Give the number of lines in the data below where the word "place" appears, and nothing besides.

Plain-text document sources
☆ ☆ ☆

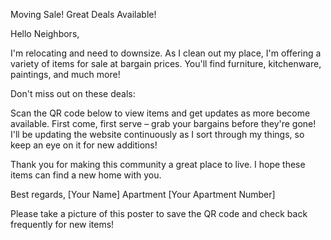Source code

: Moving Sale! Great Deals Available!

Hello Neighbors,

I'm relocating and need to downsize. As I clean out my place, I'm offering a variety of items for sale at bargain prices. You'll find furniture, kitchenware, paintings, and much more!

Don't miss out on these deals:

Scan the QR code below to view items and get updates as more become available.
First come, first serve – grab your bargains before they're gone!
I'll be updating the website continuously as I sort through my things, so keep an eye on it for new additions!

Thank you for making this community a great place to live. I hope these items can find a new home with you.

Best regards,
[Your Name]
Apartment [Your Apartment Number]

Please take a picture of this poster to save the QR code and check back frequently for new items!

☆ ☆ ☆

Completed exercise
2